DIRECTIONS FOR THIS TASK
Extract every line below that contains the word "tables".

STORED DATA
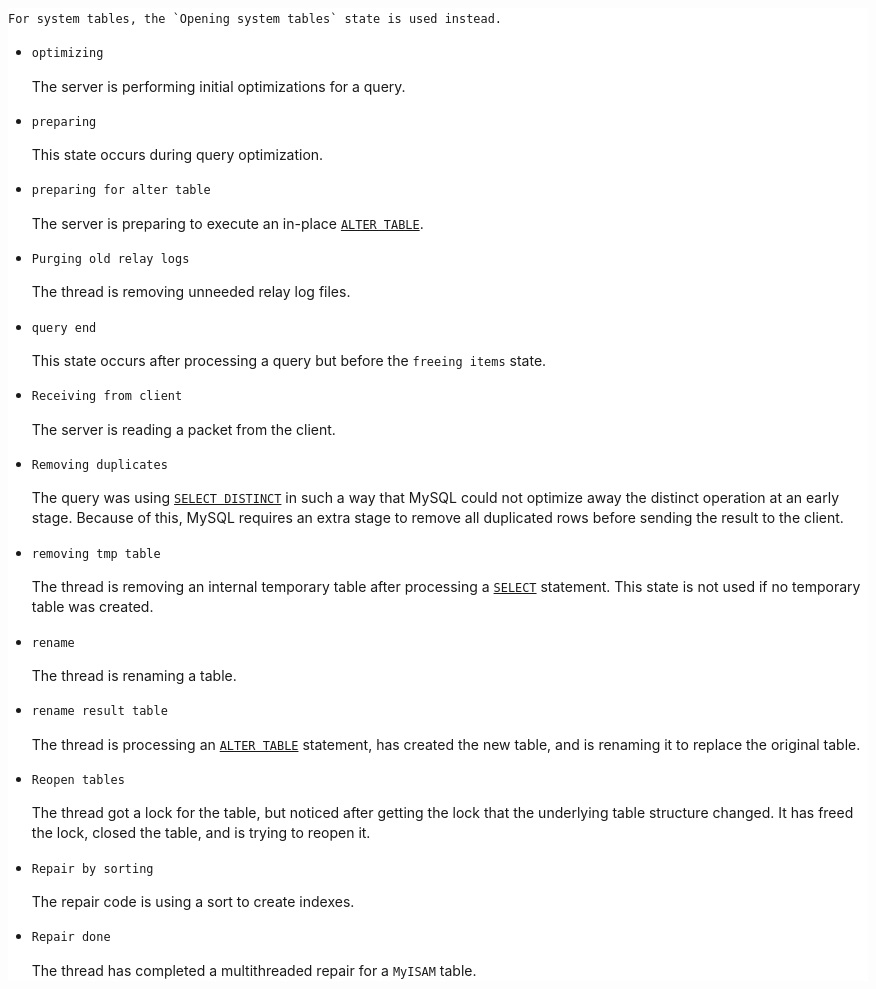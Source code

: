     For system tables, the `Opening system tables` state is used instead.

- `optimizing`

    The server is performing initial optimizations for a query.

- `preparing`

    This state occurs during query optimization.

- `preparing for alter table`

    The server is preparing to execute an in-place [`ALTER TABLE`](https://dev.mysql.com/doc/refman/8.0/en/alter-table.html "15.1.9 ALTER TABLE Statement").

- `Purging old relay logs`

    The thread is removing unneeded relay log files.

- `query end`

    This state occurs after processing a query but before the `freeing items` state.

- `Receiving from client`

    The server is reading a packet from the client.

- `Removing duplicates`

    The query was using [`SELECT DISTINCT`](https://dev.mysql.com/doc/refman/8.0/en/select.html "15.2.13 SELECT Statement") in such a way that MySQL could not optimize away the distinct operation at an early stage. Because of this, MySQL requires an extra stage to remove all duplicated rows before sending the result to the client.

- `removing tmp table`

    The thread is removing an internal temporary table after processing a [`SELECT`](https://dev.mysql.com/doc/refman/8.0/en/select.html "15.2.13 SELECT Statement") statement. This state is not used if no temporary table was created.

- `rename`

    The thread is renaming a table.

- `rename result table`

    The thread is processing an [`ALTER TABLE`](https://dev.mysql.com/doc/refman/8.0/en/alter-table.html "15.1.9 ALTER TABLE Statement") statement, has created the new table, and is renaming it to replace the original table.

- `Reopen tables`

    The thread got a lock for the table, but noticed after getting the lock that the underlying table structure changed. It has freed the lock, closed the table, and is trying to reopen it.

- `Repair by sorting`

    The repair code is using a sort to create indexes.

- `Repair done`

    The thread has completed a multithreaded repair for a `MyISAM` table.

EXERCISE OUTPUT
:     For system tables, the `Opening system tables` state is used instead.
- `Reopen tables`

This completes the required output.